Speaking of Concentration Risk – The biggest concentration in our portfolio is only 5.8% of our overall portfolio. I do not recommend taking significant single stock risks and do not risk your financial independence by doing this. We are in the fortunate situation where we could afford loosing everything invested in our largest stock position and still be on track with our financial independence and early retirement.

Today I am comfortable with the single stock risk in our largest position, Costco. The company has $40bil in total assets while only owing $27bil in liabilities. All of their assets are real items like cash, inventory, and real estate (not goodwill) and they have 1.5 times assets. This plus 51 million people pay a membership fee each year for the privilege of using Costco’s services. If you’ve seen the line in front of most Costco locations before they open on Saturday, I’m not concerned about their business going away.

REITs: My two long term REIT holdings have been Entertainment Properties Trust and Stag Industrial. I believe in owning individual REITs instead of the Index – you are already buying a fund when you buy a REIT and the spectrum of risk varies greatly from company to company. I consider Stag Industrial a low risk REIT while Entertainment Properties is more of a mid-tier risk. One recent addition was RLJ, but I will be selling this shortly since I would rather not be exposed to the hotel industry directly.

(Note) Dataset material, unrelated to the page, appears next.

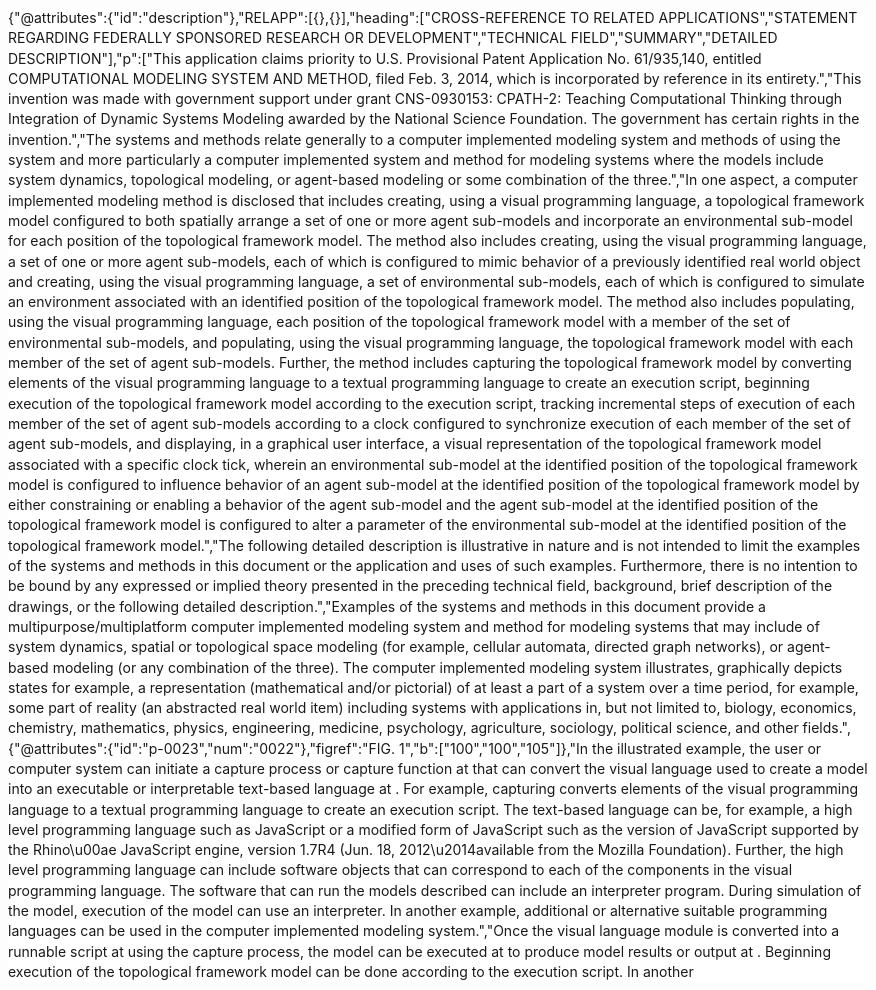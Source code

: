{"@attributes":{"id":"description"},"RELAPP":[{},{}],"heading":["CROSS-REFERENCE TO RELATED APPLICATIONS","STATEMENT REGARDING FEDERALLY SPONSORED RESEARCH OR DEVELOPMENT","TECHNICAL FIELD","SUMMARY","DETAILED DESCRIPTION"],"p":["This application claims priority to U.S. Provisional Patent Application No. 61\/935,140, entitled COMPUTATIONAL MODELING SYSTEM AND METHOD, filed Feb. 3, 2014, which is incorporated by reference in its entirety.","This invention was made with government support under grant CNS-0930153: CPATH-2: Teaching Computational Thinking through Integration of Dynamic Systems Modeling awarded by the National Science Foundation. The government has certain rights in the invention.","The systems and methods relate generally to a computer implemented modeling system and methods of using the system and more particularly a computer implemented system and method for modeling systems where the models include system dynamics, topological modeling, or agent-based modeling or some combination of the three.","In one aspect, a computer implemented modeling method is disclosed that includes creating, using a visual programming language, a topological framework model configured to both spatially arrange a set of one or more agent sub-models and incorporate an environmental sub-model for each position of the topological framework model. The method also includes creating, using the visual programming language, a set of one or more agent sub-models, each of which is configured to mimic behavior of a previously identified real world object and creating, using the visual programming language, a set of environmental sub-models, each of which is configured to simulate an environment associated with an identified position of the topological framework model. The method also includes populating, using the visual programming language, each position of the topological framework model with a member of the set of environmental sub-models, and populating, using the visual programming language, the topological framework model with each member of the set of agent sub-models. Further, the method includes capturing the topological framework model by converting elements of the visual programming language to a textual programming language to create an execution script, beginning execution of the topological framework model according to the execution script, tracking incremental steps of execution of each member of the set of agent sub-models according to a clock configured to synchronize execution of each member of the set of agent sub-models, and displaying, in a graphical user interface, a visual representation of the topological framework model associated with a specific clock tick, wherein an environmental sub-model at the identified position of the topological framework model is configured to influence behavior of an agent sub-model at the identified position of the topological framework model by either constraining or enabling a behavior of the agent sub-model and the agent sub-model at the identified position of the topological framework model is configured to alter a parameter of the environmental sub-model at the identified position of the topological framework model.","The following detailed description is illustrative in nature and is not intended to limit the examples of the systems and methods in this document or the application and uses of such examples. Furthermore, there is no intention to be bound by any expressed or implied theory presented in the preceding technical field, background, brief description of the drawings, or the following detailed description.","Examples of the systems and methods in this document provide a multipurpose\/multiplatform computer implemented modeling system and method for modeling systems that may include of system dynamics, spatial or topological space modeling (for example, cellular automata, directed graph networks), or agent-based modeling (or any combination of the three). The computer implemented modeling system illustrates, graphically depicts states for example, a representation (mathematical and\/or pictorial) of at least a part of a system over a time period, for example, some part of reality (an abstracted real world item) including systems with applications in, but not limited to, biology, economics, chemistry, mathematics, physics, engineering, medicine, psychology, agriculture, sociology, political science, and other fields.",{"@attributes":{"id":"p-0023","num":"0022"},"figref":"FIG. 1","b":["100","100","105"]},"In the illustrated example, the user or computer system can initiate a capture process or capture function at  that can convert the visual language used to create a model into an executable or interpretable text-based language at . For example, capturing converts elements of the visual programming language to a textual programming language to create an execution script. The text-based language can be, for example, a high level programming language such as JavaScript or a modified form of JavaScript such as the version of JavaScript supported by the Rhino\u00ae JavaScript engine, version 1.7R4 (Jun. 18, 2012\u2014available from the Mozilla Foundation). Further, the high level programming language can include software objects that can correspond to each of the components in the visual programming language. The software that can run the models described can include an interpreter program. During simulation of the model, execution of the model can use an interpreter. In another example, additional or alternative suitable programming languages can be used in the computer implemented modeling system.","Once the visual language module is converted into a runnable script at  using the capture process, the model can be executed at  to produce model results or output at . Beginning execution of the topological framework model can be done according to the execution script. In another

Mutual Funds / ETFs: This section is a bit of a cluster due to the different holdings available in three former employer sponsored plans. I plan on consolidating down and simplifying this as I have the opportunity. We are generally passive investors with one exception, the Vanguard Wellington Fund. This is Vanguard’s flagship actively managed balanced mutual fund. Its a great one-fund portfolio for someone nearing retirement and we haven’t felt the need to disturb it.

Home Equity = Cash: At the time of publishing our house sale should have closed and the proceeds are lumped into our cash reporting. We had originally planned on buying and taking a mortgage into early retirement, but we couldn’t make up our minds on exactly where we wanted to live long term and didn’t want to make that large of an investment. We needed/wanted to move from our working location for cost and lifestyle, but decided it was less risky to cap our home occupancy cost over the next twelve months with rent instead of committing to a purchase. I’m sure I’ll be posting more about our adventures in real estate in the future.

Final Thoughts: Selling a house and moving is a pain, we are two and a half months into early retirement and outside of a few trips, have not yet really felt retired. The market has performed better than expected and its nice to see balances above our targets even while we get used to having cash outflows each month. De-risking our portfolio and not doing anything incredibly stupid in the first six months of retirement has been the plan and so far we are sticking to it. I hope to be able to tell you about the life of leisure and travel between now and the update at the end of Q3.